I really love this attitude of
>only what I want can be experimental
and
>it's not experimental enough
really mature, not adolescent and desperate for validation at all. I'm sure all great thinkers were like that instead of accepting all interesting variations that came.

>> No.6370584

>>6370580
this is what happens when you let /mu/ in, namedropping and trying to one up things that don't have a scale and shouldn't have one.

>> No.6370586

>>6370528
Sorry, but this was an impenetrable mess. For academics only. I have a Master';s degree and several hours of advanced study beyond, and I am no slouch in the brains department, so I'm told, but this thing...The layers of meaning hinge so critically on classical studies and extensive knowledge of classical languages that I was reduced to a bystander musing at a babbling rant. Can't decide whether to reevaluate Joyce's genius, feel duped by an incredible literary joke, or write the whole thing off as pompous pretense. Probably just not the book for me.

>> No.6370589

>>6370518
>Hey, guys what authors should I namedrop so girls see me as an autistic poet when I'm out partying

Looks like /mu/ is in the house

>> No.6370590

>>6370579

The point is that it's retarded to compare things based on "amount of experimentialityness" or whatever /mu/ does these days

>> No.6370606

>>6370590
/mu/ is a shithole, but if you take any discussion here on 4chan seriously there's something wrong with you.
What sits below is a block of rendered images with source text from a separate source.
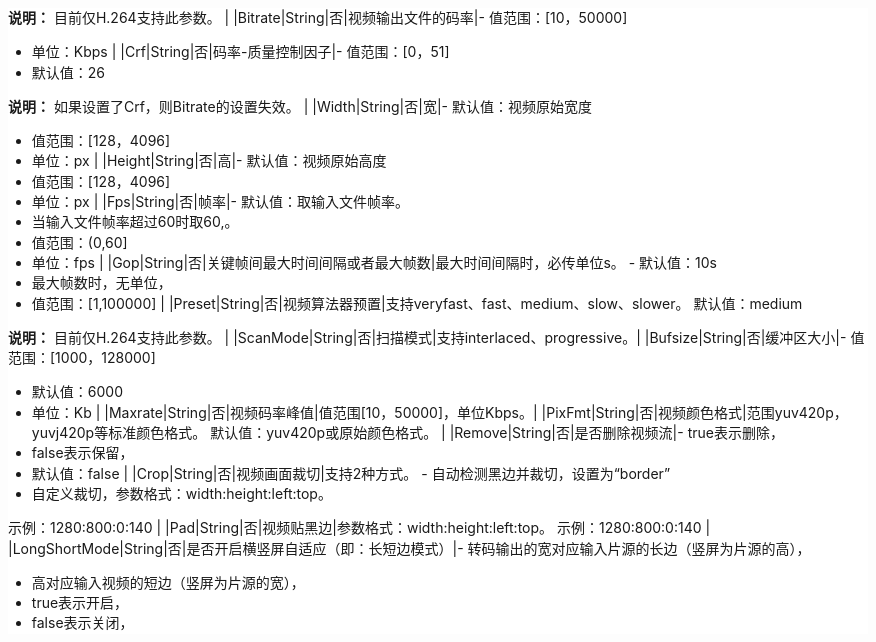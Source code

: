 **说明：** 目前仅H.264支持此参数。 |
|Bitrate|String|否|视频输出文件的码率|-   值范围：\[10，50000\]
-   单位：Kbps |
|Crf|String|否|码率-质量控制因子|-   值范围：\[0，51\]
-   默认值：26

**说明：** 如果设置了Crf，则Bitrate的设置失效。 |
|Width|String|否|宽|-   默认值：视频原始宽度
-   值范围：\[128，4096\]
-   单位：px |
|Height|String|否|高|-   默认值：视频原始高度
-   值范围：\[128，4096\]
-   单位：px |
|Fps|String|否|帧率|-   默认值：取输入文件帧率。
-   当输入文件帧率超过60时取60,。
-   值范围：\(0,60\]
-   单位：fps |
|Gop|String|否|关键帧间最大时间间隔或者最大帧数|最大时间间隔时，必传单位s。 -   默认值：10s
-   最大帧数时，无单位，
-   值范围：\[1,100000\] |
|Preset|String|否|视频算法器预置|支持veryfast、fast、medium、slow、slower。 默认值：medium

**说明：** 目前仅H.264支持此参数。 |
|ScanMode|String|否|扫描模式|支持interlaced、progressive。|
|Bufsize|String|否|缓冲区大小|-   值范围：\[1000，128000\]
-   默认值：6000
-   单位：Kb |
|Maxrate|String|否|视频码率峰值|值范围\[10，50000\]，单位Kbps。|
|PixFmt|String|否|视频颜色格式|范围yuv420p，yuvj420p等标准颜色格式。 默认值：yuv420p或原始颜色格式。 |
|Remove|String|否|是否删除视频流|-   true表示删除，
-   false表示保留，
-   默认值：false |
|Crop|String|否|视频画面裁切|支持2种方式。 -   自动检测黑边并裁切，设置为“border”
-   自定义裁切，参数格式：width:height:left:top。

示例：1280:800:0:140 |
|Pad|String|否|视频贴黑边|参数格式：width:height:left:top。 示例：1280:800:0:140 |
|LongShortMode|String|否|是否开启横竖屏自适应（即：长短边模式）|-   转码输出的宽对应输入片源的长边（竖屏为片源的高），
-   高对应输入视频的短边（竖屏为片源的宽），
-   true表示开启，
-   false表示关闭，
If I wanted to discuss things I'll do it at my university.

>> No.6370612

>>6370606
>joke's on them
>I was just being retarded on purpose

>> No.6370613

>>6370584
because /lit/'s obsession with one upping each other with "difficult" pomo and modernist crap isn't at all pointless namedropping. it's serious

>> No.6370617

>>6370453
Everything wrong with /mu/ in one post.

Mutants are literally pure cancer.

>> No.6370620

>>6370606
4chan is nothing but the sum of all anons posting here, if you take it seriously and discuss things in it like an adult, then the website itself would be serious.

>> No.6370627

>>6370620
Unfortunately we both know that's not going to be the case.

>> No.6370635

>>6370620
Truth.
>>6370613
>>6370627
Nothing worse than a naive cynicism.

>> No.6370640

What board is the most populated by philistines?

>> No.6370644

>itt: /lit/ thinks they're not as shit as /mu/
kek

>> No.6370659

>>6370644
>implying /mu/ didn't flood /lit/ half a year ago
>implying /lit/ in its essence isn't a wise and cosy place free of judgement

>> No.6370690

>>6370564
>Ferneyhough and Hübler
>very experimental
>regular instruments sounding like they're being simultaneously tuned during the same time I recorded myself farting the melodies of ancient Eastern throat singers
Jeez

>> No.6370697

>>6370690

> Eastern butthole singing
> very experimental
> something that actually makes sound during the same time I've put out my ears and cut out the portion of my brain responsible for auditory function
Jeez

>> No.6370795

>>6370531
>>6370534
yeah, but /mu/ lacks any self awareness in this regard. especially /Classical/.

>> No.6370804

>>6370659
Wasn't*

>> No.6371077

>>6370635
>Nothing worse than a naive cynicism.
very true. it's like trying to talk with an edgy teen who doesn't realize that while he's misinterpreting nihilism his peers are accomplishing things.